ACTIVITY:
Search the data for "place". Each line containing it is to be copied.

INFORMATION SHOWN:
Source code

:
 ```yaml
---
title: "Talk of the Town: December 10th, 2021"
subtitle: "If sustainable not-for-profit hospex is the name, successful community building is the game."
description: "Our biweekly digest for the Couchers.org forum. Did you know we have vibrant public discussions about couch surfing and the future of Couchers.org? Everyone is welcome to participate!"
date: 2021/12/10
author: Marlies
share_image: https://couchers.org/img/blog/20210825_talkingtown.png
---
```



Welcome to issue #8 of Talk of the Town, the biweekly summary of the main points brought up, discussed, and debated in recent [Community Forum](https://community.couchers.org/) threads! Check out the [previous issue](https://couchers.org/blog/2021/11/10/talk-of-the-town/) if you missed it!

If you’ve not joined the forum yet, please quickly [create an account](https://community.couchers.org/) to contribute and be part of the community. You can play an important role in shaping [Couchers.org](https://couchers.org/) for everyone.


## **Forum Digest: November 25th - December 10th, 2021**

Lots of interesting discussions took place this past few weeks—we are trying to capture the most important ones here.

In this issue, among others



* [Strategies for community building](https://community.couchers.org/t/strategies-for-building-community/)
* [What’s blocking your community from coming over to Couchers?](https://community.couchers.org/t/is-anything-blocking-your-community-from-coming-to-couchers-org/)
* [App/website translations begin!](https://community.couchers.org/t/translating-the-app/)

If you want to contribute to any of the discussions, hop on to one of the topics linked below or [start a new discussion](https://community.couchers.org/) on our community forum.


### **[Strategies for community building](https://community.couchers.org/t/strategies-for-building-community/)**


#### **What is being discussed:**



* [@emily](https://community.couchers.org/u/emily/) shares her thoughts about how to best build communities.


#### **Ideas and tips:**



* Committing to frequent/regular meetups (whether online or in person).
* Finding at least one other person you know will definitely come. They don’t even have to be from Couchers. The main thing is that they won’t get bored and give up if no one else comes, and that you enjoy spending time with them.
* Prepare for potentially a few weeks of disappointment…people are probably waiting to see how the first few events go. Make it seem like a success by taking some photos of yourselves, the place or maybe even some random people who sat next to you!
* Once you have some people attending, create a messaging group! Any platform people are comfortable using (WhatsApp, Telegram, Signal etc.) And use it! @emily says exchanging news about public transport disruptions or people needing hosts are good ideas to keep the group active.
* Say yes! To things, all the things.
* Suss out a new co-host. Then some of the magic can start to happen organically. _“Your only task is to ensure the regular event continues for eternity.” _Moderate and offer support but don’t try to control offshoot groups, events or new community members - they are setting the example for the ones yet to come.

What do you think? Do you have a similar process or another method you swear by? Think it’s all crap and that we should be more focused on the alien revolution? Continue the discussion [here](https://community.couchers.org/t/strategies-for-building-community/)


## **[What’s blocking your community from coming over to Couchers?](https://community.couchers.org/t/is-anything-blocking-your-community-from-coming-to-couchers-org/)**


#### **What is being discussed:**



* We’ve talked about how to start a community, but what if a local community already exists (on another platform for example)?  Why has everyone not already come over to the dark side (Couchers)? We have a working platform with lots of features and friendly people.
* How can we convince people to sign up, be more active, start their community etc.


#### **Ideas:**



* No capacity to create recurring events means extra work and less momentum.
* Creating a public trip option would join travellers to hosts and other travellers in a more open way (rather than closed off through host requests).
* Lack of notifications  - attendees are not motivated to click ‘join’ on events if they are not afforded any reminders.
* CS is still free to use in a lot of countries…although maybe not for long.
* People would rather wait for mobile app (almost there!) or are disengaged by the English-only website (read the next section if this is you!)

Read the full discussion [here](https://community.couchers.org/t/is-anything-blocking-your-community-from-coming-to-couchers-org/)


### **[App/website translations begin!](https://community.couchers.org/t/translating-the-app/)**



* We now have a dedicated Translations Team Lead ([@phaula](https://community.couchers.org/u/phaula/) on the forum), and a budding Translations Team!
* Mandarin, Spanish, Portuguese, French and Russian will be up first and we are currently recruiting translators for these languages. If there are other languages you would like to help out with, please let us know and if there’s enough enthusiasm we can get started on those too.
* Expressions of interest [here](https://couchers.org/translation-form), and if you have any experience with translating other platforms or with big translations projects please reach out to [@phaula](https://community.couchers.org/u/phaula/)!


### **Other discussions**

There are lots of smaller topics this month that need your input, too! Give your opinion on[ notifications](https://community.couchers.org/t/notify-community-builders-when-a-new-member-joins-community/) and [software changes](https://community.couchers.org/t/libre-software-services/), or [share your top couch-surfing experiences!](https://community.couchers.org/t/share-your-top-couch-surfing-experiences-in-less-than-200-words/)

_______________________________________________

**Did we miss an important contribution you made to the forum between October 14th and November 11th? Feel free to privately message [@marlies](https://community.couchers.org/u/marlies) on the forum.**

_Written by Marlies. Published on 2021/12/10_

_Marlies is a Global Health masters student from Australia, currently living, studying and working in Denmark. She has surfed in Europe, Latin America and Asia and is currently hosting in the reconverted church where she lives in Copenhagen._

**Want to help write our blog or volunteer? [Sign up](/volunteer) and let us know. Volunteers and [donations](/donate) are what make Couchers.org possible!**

RESULT OF THIS EXERCISE:
Lots of interesting discussions took place this past few weeks—we are trying to capture the most important ones here.
* Prepare for potentially a few weeks of disappointment…people are probably waiting to see how the first few events go. Make it seem like a success by taking some photos of yourselves, the place or maybe even some random people who sat next to you!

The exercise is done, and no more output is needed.